Comment notre cerveau sait-il que quelque chose est réel ?

Votre cerveau mêle imagination et réalité, parfois avec une telle aisance. Nous avons parfois l'impression de voir ou d'entendre quelqu'un. Mais comment en être sûr ?
« Nous créons notre perception de la réalité autant que nous la percevons. »
Bien que les neuroscientifiques puissent débattre des détails, la plupart s'accordent à dire que la perception - essentiellement la façon dont nous traitons les informations sensorielles et créons une expérience cohérente - implique la construction active de la réalité, par opposition à la perception passive du monde qui nous entoure, a rapporté Popular Science Turkish.
Par exemple, lorsque vous voyez une route très fréquentée, vous créez activement cette réalité en combinant les informations de vos sens (les formes que vous voyez et le bruit des voitures qui sifflent) avec vos expériences passées (le fait de savoir que vous avez marché sur ce célèbre boulevard).
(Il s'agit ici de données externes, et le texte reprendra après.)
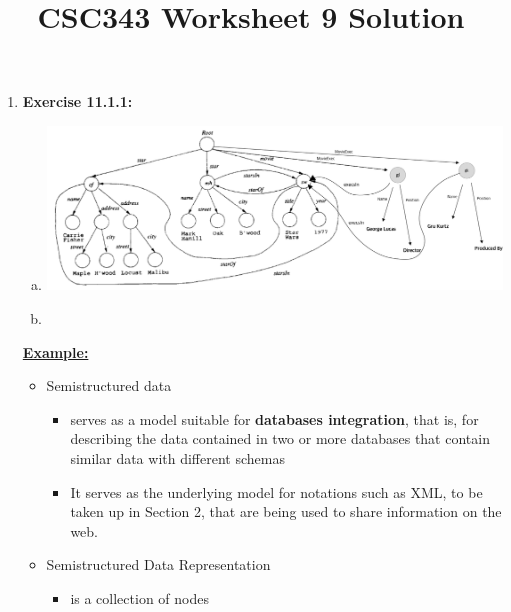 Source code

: \documentclass[12pt]{article}
\begin{document}
\title{CSC343 Worksheet 9 Solution}
\maketitle

\bigskip

\begin{enumerate}[1.]
    \item \textbf{Exercise 11.1.1:}

    \bigskip

    \begin{enumerate}[a)]
        \item

    \begin{center}
    \includegraphics[width=\linewidth]{images/worksheet_9_solution_4.png}
    \end{center}

        \item



    \end{enumerate}

    \underline{\textbf{Example:}}

    \begin{itemize}
        \item Semistructured data
        \begin{itemize}
            \item serves as a model suitable for \textbf{databases integration}, that is,
            for describing the data contained in two or more databases that contain similar data with
            different schemas

            \item It serves as the underlying model for notations such as XML, to be taken
            up in Section 2, that are being used to share information on the web.
        \end{itemize}

        \item Semistructured Data Representation
        \begin{itemize}
            \item is a collection of nodes


\end{itemize}
\end{itemize}
\end{enumerate}
\end{document}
Reconnaître instantanément que les voitures qui roulent à toute vitesse sont réelles vous aide à rester en sécurité.
Bien que ce modèle d'expérience de la réalité soit efficace, il n'est pas infaillible : notre cerveau peut parfois mal percevoir certaines choses. C'est ce que Dijkstra, chercheur principal au Laboratoire Imagination Reality de l'University College de Londres, a exploré dans un article récent publié dans la revue Neuron.
Comment un psychologue du début du XXe siècle a-t-il réussi à tromper notre esprit ?Une grande partie du travail de Dijkstra s'inspire de la psychologue pionnière Mary Cheves West Perky. Dans son article fondateur de 1910 sur l'imagination et la perception, Perky demandait à des sujets de visualiser des objets – une tomate rouge, une feuille verte, etc. – sur un mur blanc. Dans cet espace apparemment vide, Perky projetait discrètement des images à peine visibles de ces mêmes objets sur le mur.
Ignorant la situation, les sujets attribuaient ces objets perçus à leur imagination plutôt qu'à des projections. Selon Perky, « l'image de l'imagination doit avoir beaucoup en commun avec la perception de la vie quotidienne ».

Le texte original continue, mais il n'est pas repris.